━━━ DATASET RECORDS ━━━

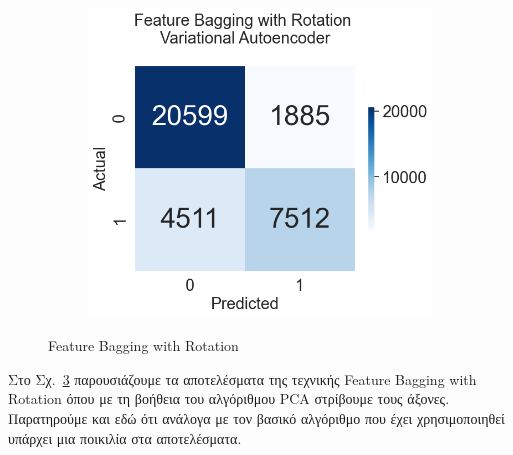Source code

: \documentclass[a4paper,12pt]{report}
\theoremstyle{definitionNODot}
\begin{document}
\begin{figure}[H]
\begin{subfigure}[b]{0.35\textwidth}
			\label{fig:anomaly_by_ensemble_ensemble_rotation_lstm_ae}
		\end{subfigure}
		\medskip
		\begin{subfigure}[b]{0.35\textwidth}
			\centering
			\includegraphics[width=\textwidth]{anomaly_by_ensemble_ensemble_rotation_lstm_vae.png}
			
			\label{fig:anomaly_by_ensemble_ensemble_rotation_lstm_vae}
		\end{subfigure}
		\caption{Feature Bagging with Rotation}
		\label{fig:featurebaggingwithrotationmodelsconfusion}
	\end{figure}
	
	Στο Σχ.~\ref{fig:featurebaggingwithrotationmodelsconfusion} παρουσιάζουμε τα αποτελέσματα της τεχνικής Feature Bagging with Rotation όπου με τη βοήθεια του αλγόριθμου PCA στρίβουμε τους άξονες. Παρατηρούμε και εδώ ότι ανάλογα με τον βασικό αλγόριθμο που έχει χρησιμοποιηθεί υπάρχει μια ποικιλία στα αποτελέσματα.
	
\end{document}
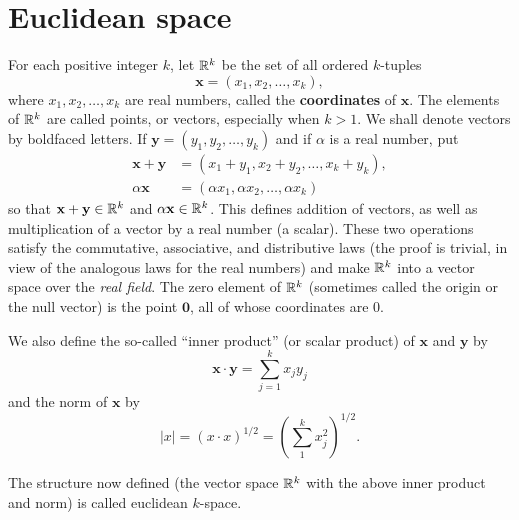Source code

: \section{Euclidean space}

\begin{myDef}
    \label{myDef:1.36}
    For each positive integer $k$, 
    let ${\protect\mathbb R}^k$ be the set of all ordered $k$-tuples
    \begin{equation*}
        \mathbf{x} = \left(x_1,x_2,\dots,x_k\right),
    \end{equation*}
    where $x_1,x_2,\dots,x_k$ are real numbers, called the \textbf{coordinates} of $\mathbf{x}$. 
    The elements of ${\protect\mathbb R}^k$ are called points, or vectors, 
    especially when $k > 1$. We shall denote vectors
    by boldfaced letters. 
    If $\mathbf{y} = \left(y_1,y_2,\dots,y_k\right)$ 
    and if $\alpha$ is a real number, put
    \begin{align*}
        \mathbf{x} + \mathbf{y} &= \left(x_1+y_1,x_2+y_2,\dots,x_k+y_k\right),\\
        \alpha\mathbf{x}  &= \left(\alpha x_1,\alpha x_2,\dots,\alpha x_k\right)
    \end{align*}
    so that $\mathbf{x} +\mathbf{y} \in {\protect\mathbb R}^k$ and $\alpha\mathbf{x} \in {\protect\mathbb R}^k$. 
    This defines addition of vectors, 
    as well as multiplication of a vector by a real number (a scalar). 
    These two operations satisfy the commutative, associative, 
    and distributive laws 
    (the proof is trivial, in view of the analogous laws for the real numbers) 
    and make ${\protect\mathbb R}^k$ into a vector space over the \emph{real field}. 
    The zero element of ${\protect\mathbb R}^k$ (sometimes called the origin or the null vector) is the point $\mathbf{0}$, 
    all of whose coordinates are $0$.

    We also define the so-called ``inner product'' (or scalar product) of $\mathbf{x}$ and $\mathbf{y}$ by
    \begin{equation*}
        \mathbf{x}\cdot\mathbf{y} = \sum_{j=1}^{k}x_j y_j
    \end{equation*}
    and the norm of $\mathbf{x}$ by
    \begin{equation*}
        |x| = (x\cdot x)^{1/2} = \left( \sum_{1}^{k} x_j^2 \right)^{1/2}.
    \end{equation*}

    The structure now defined (the vector space ${\protect\mathbb R}^k$ with the above inner product and norm) is called euclidean $k$-space.
\end{myDef}

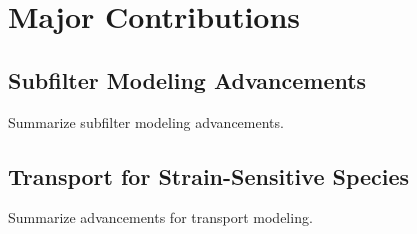 \section{Major Contributions}
\label{sec:conclusion:contributions}


\subsection{Subfilter Modeling Advancements}
\label{sec:conclusion:contributions:subfilter}

Summarize subfilter modeling advancements.


\subsection{Transport for Strain-Sensitive Species}
\label{sec:conclusion:contributions:transport}

Summarize advancements for transport modeling.

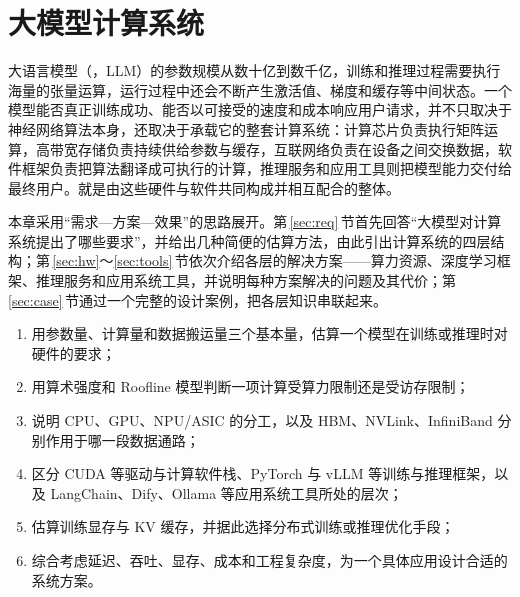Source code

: \chapter{大模型计算系统}
\label{ch:system}

大语言模型（，LLM）的参数规模从数十亿到数千亿，训练和推理过程需要执行海量的张量运算，运行过程中还会不断产生激活值、梯度和缓存等中间状态。一个模型能否真正训练成功、能否以可接受的速度和成本响应用户请求，并不只取决于神经网络算法本身，还取决于承载它的整套计算系统：计算芯片负责执行矩阵运算，高带宽存储负责持续供给参数与缓存，互联网络负责在设备之间交换数据，软件框架负责把算法翻译成可执行的计算，推理服务和应用工具则把模型能力交付给最终用户。就是由这些硬件与软件共同构成并相互配合的整体。

本章采用“需求—方案—效果”的思路展开。第\,\ref{sec:req}\,节首先回答“大模型对计算系统提出了哪些要求”，并给出几种简便的估算方法，由此引出计算系统的四层结构；第\,\ref{sec:hw}～\ref{sec:tools}\,节依次介绍各层的解决方案——算力资源、深度学习框架、推理服务和应用系统工具，并说明每种方案解决的问题及其代价；第\,\ref{sec:case}\,节通过一个完整的设计案例，把各层知识串联起来。

\begin{guide}
\begin{enumerate}[leftmargin=2em]
  \item 用参数量、计算量和数据搬运量三个基本量，估算一个模型在训练或推理时对硬件的要求；
  \item 用算术强度和 Roofline 模型判断一项计算受算力限制还是受访存限制；
  \item 说明 CPU、GPU、NPU/ASIC 的分工，以及 HBM、NVLink、InfiniBand 分别作用于哪一段数据通路；
  \item 区分 CUDA 等驱动与计算软件栈、PyTorch 与 vLLM 等训练与推理框架，以及 LangChain、Dify、Ollama 等应用系统工具所处的层次；
  \item 估算训练显存与 KV 缓存，并据此选择分布式训练或推理优化手段；
  \item 综合考虑延迟、吞吐、显存、成本和工程复杂度，为一个具体应用设计合适的系统方案。
\end{enumerate}
\end{guide}
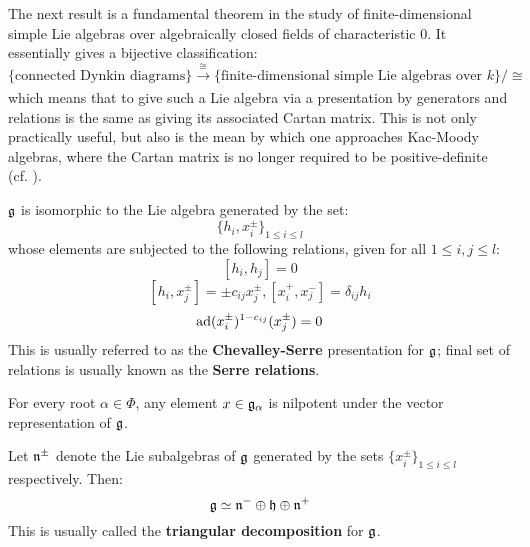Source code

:         The next result is a fundamental theorem in the study of finite-dimensional simple Lie algebras over algebraically closed fields of characteristic $0$. It essentially gives a bijective classification:
            $$\{ \text{connected Dynkin diagrams} \} \xrightarrow[]{\cong} \{ \text{finite-dimensional simple Lie algebras over $k$} \}/\cong$$
        which means that to give such a Lie algebra via a presentation by generators and relations is the same as giving its associated Cartan matrix. This is not only practically useful, but also is the mean by which one approaches Kac-Moody algebras, where the Cartan matrix is no longer required to be positive-definite (cf. \cite[Chapters 1-5]{kac_infinite_dimensional_lie_algebras}). 
        \begin{theorem}
            $\mathfrak{g}$ is isomorphic to the Lie algebra generated by the set:
                $$\{h_i, x_i^{\pm}\}_{1 \leq i \leq l}$$
            whose elements are subjected to the following relations, given for all $1 \leq i, j \leq l$:
                $$[h_i, h_j] = 0$$
                $$[h_i, x_j^{\pm}] = \pm c_{ij} x_j^{\pm}, [x_i^+, x_j^-] = \delta_{ij} h_i$$
                $$\mathrm{ad}(x_i^{\pm})^{1 - c_{ij}}(x_j^{\pm}) = 0$$
            This is usually referred to as the \textbf{Chevalley-Serre} presentation for $\mathfrak{g}$; final set of relations is usually known as the \textbf{Serre relations}.
        \end{theorem}
        \begin{corollary}
            For every root $\alpha \in \Phi$, any element $x \in \mathfrak{g}_{\alpha}$ is nilpotent under the vector representation of $\mathfrak{g}$. 
        \end{corollary}
        \begin{corollary}
            Let $\mathfrak{n}^{\pm}$ denote the Lie subalgebras of $\mathfrak{g}$ generated by the sets $\{x_i^{\pm}\}_{1 \leq i \leq l}$ respectively. Then:
                $$\mathfrak{g} \simeq \mathfrak{n}^- \oplus \mathfrak{h} \oplus \mathfrak{n}^+$$
            This is usually called the \textbf{triangular decomposition} for $\mathfrak{g}$. 
        \end{corollary}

━━━

Please write out all the data word for word, but keep every picture out.

Source code

: \documentclass[a4paper,12pt]{report}
\theoremstyle{definitionNODot}
\begin{document}
\begin{figure}[H]
\begin{subfigure}[b]{0.35\textwidth}
			\label{fig:anomaly_by_ensemble_ensemble_rotation_lstm_ae}
		\end{subfigure}
		\medskip
		\begin{subfigure}[b]{0.35\textwidth}
			\centering
			\includegraphics[width=\textwidth]{anomaly_by_ensemble_ensemble_rotation_lstm_vae.png}
			
			\label{fig:anomaly_by_ensemble_ensemble_rotation_lstm_vae}
		\end{subfigure}
		\caption{Feature Bagging with Rotation}
		\label{fig:featurebaggingwithrotationmodelsconfusion}
	\end{figure}
	
	Στο Σχ.~\ref{fig:featurebaggingwithrotationmodelsconfusion} παρουσιάζουμε τα αποτελέσματα της τεχνικής Feature Bagging with Rotation όπου με τη βοήθεια του αλγόριθμου PCA στρίβουμε τους άξονες. Παρατηρούμε και εδώ ότι ανάλογα με τον βασικό αλγόριθμο που έχει χρησιμοποιηθεί υπάρχει μια ποικιλία στα αποτελέσματα.
	
\end{document}
Source code

: \section{Euclidean space}

\begin{myDef}
    \label{myDef:1.36}
    For each positive integer $k$, 
    let ${\protect\mathbb R}^k$ be the set of all ordered $k$-tuples
    \begin{equation*}
        \mathbf{x} = \left(x_1,x_2,\dots,x_k\right),
    \end{equation*}
    where $x_1,x_2,\dots,x_k$ are real numbers, called the \textbf{coordinates} of $\mathbf{x}$. 
    The elements of ${\protect\mathbb R}^k$ are called points, or vectors, 
    especially when $k > 1$. We shall denote vectors
    by boldfaced letters. 
    If $\mathbf{y} = \left(y_1,y_2,\dots,y_k\right)$ 
    and if $\alpha$ is a real number, put
    \begin{align*}
        \mathbf{x} + \mathbf{y} &= \left(x_1+y_1,x_2+y_2,\dots,x_k+y_k\right),\\
        \alpha\mathbf{x}  &= \left(\alpha x_1,\alpha x_2,\dots,\alpha x_k\right)
    \end{align*}
    so that $\mathbf{x} +\mathbf{y} \in {\protect\mathbb R}^k$ and $\alpha\mathbf{x} \in {\protect\mathbb R}^k$. 
    This defines addition of vectors, 
    as well as multiplication of a vector by a real number (a scalar). 
    These two operations satisfy the commutative, associative, 
    and distributive laws 
    (the proof is trivial, in view of the analogous laws for the real numbers) 
    and make ${\protect\mathbb R}^k$ into a vector space over the \emph{real field}. 
    The zero element of ${\protect\mathbb R}^k$ (sometimes called the origin or the null vector) is the point $\mathbf{0}$, 
    all of whose coordinates are $0$.

    We also define the so-called ``inner product'' (or scalar product) of $\mathbf{x}$ and $\mathbf{y}$ by
    \begin{equation*}
        \mathbf{x}\cdot\mathbf{y} = \sum_{j=1}^{k}x_j y_j
    \end{equation*}
    and the norm of $\mathbf{x}$ by
    \begin{equation*}
        |x| = (x\cdot x)^{1/2} = \left( \sum_{1}^{k} x_j^2 \right)^{1/2}.
    \end{equation*}

    The structure now defined (the vector space ${\protect\mathbb R}^k$ with the above inner product and norm) is called euclidean $k$-space.
\end{myDef}

 \section{Major Contributions}
\label{sec:conclusion:contributions}


\subsection{Subfilter Modeling Advancements}
\label{sec:conclusion:contributions:subfilter}

Summarize subfilter modeling advancements.


\subsection{Transport for Strain-Sensitive Species}
\label{sec:conclusion:contributions:transport}

Summarize advancements for transport modeling.

Source code

: \chapter{大模型计算系统}
\label{ch:system}

大语言模型（，LLM）的参数规模从数十亿到数千亿，训练和推理过程需要执行海量的张量运算，运行过程中还会不断产生激活值、梯度和缓存等中间状态。一个模型能否真正训练成功、能否以可接受的速度和成本响应用户请求，并不只取决于神经网络算法本身，还取决于承载它的整套计算系统：计算芯片负责执行矩阵运算，高带宽存储负责持续供给参数与缓存，互联网络负责在设备之间交换数据，软件框架负责把算法翻译成可执行的计算，推理服务和应用工具则把模型能力交付给最终用户。就是由这些硬件与软件共同构成并相互配合的整体。

本章采用“需求—方案—效果”的思路展开。第\,\ref{sec:req}\,节首先回答“大模型对计算系统提出了哪些要求”，并给出几种简便的估算方法，由此引出计算系统的四层结构；第\,\ref{sec:hw}～\ref{sec:tools}\,节依次介绍各层的解决方案——算力资源、深度学习框架、推理服务和应用系统工具，并说明每种方案解决的问题及其代价；第\,\ref{sec:case}\,节通过一个完整的设计案例，把各层知识串联起来。

\begin{guide}
\begin{enumerate}[leftmargin=2em]
  \item 用参数量、计算量和数据搬运量三个基本量，估算一个模型在训练或推理时对硬件的要求；
  \item 用算术强度和 Roofline 模型判断一项计算受算力限制还是受访存限制；
  \item 说明 CPU、GPU、NPU/ASIC 的分工，以及 HBM、NVLink、InfiniBand 分别作用于哪一段数据通路；
  \item 区分 CUDA 等驱动与计算软件栈、PyTorch 与 vLLM 等训练与推理框架，以及 LangChain、Dify、Ollama 等应用系统工具所处的层次；
  \item 估算训练显存与 KV 缓存，并据此选择分布式训练或推理优化手段；
  \item 综合考虑延迟、吞吐、显存、成本和工程复杂度，为一个具体应用设计合适的系统方案。
\end{enumerate}
\end{guide}
Source code

:         The next result is a fundamental theorem in the study of finite-dimensional simple Lie algebras over algebraically closed fields of characteristic $0$. It essentially gives a bijective classification:
            $$\{ \text{connected Dynkin diagrams} \} \xrightarrow[]{\cong} \{ \text{finite-dimensional simple Lie algebras over $k$} \}/\cong$$
        which means that to give such a Lie algebra via a presentation by generators and relations is the same as giving its associated Cartan matrix. This is not only practically useful, but also is the mean by which one approaches Kac-Moody algebras, where the Cartan matrix is no longer required to be positive-definite (cf. \cite[Chapters 1-5]{kac_infinite_dimensional_lie_algebras}). 
        \begin{theorem}
            $\mathfrak{g}$ is isomorphic to the Lie algebra generated by the set:
                $$\{h_i, x_i^{\pm}\}_{1 \leq i \leq l}$$
            whose elements are subjected to the following relations, given for all $1 \leq i, j \leq l$:
                $$[h_i, h_j] = 0$$
                $$[h_i, x_j^{\pm}] = \pm c_{ij} x_j^{\pm}, [x_i^+, x_j^-] = \delta_{ij} h_i$$
                $$\mathrm{ad}(x_i^{\pm})^{1 - c_{ij}}(x_j^{\pm}) = 0$$
            This is usually referred to as the \textbf{Chevalley-Serre} presentation for $\mathfrak{g}$; final set of relations is usually known as the \textbf{Serre relations}.
        \end{theorem}
        \begin{corollary}
            For every root $\alpha \in \Phi$, any element $x \in \mathfrak{g}_{\alpha}$ is nilpotent under the vector representation of $\mathfrak{g}$. 
        \end{corollary}
        \begin{corollary}
            Let $\mathfrak{n}^{\pm}$ denote the Lie subalgebras of $\mathfrak{g}$ generated by the sets $\{x_i^{\pm}\}_{1 \leq i \leq l}$ respectively. Then:
                $$\mathfrak{g} \simeq \mathfrak{n}^- \oplus \mathfrak{h} \oplus \mathfrak{n}^+$$
            This is usually called the \textbf{triangular decomposition} for $\mathfrak{g}$. 
        \end{corollary}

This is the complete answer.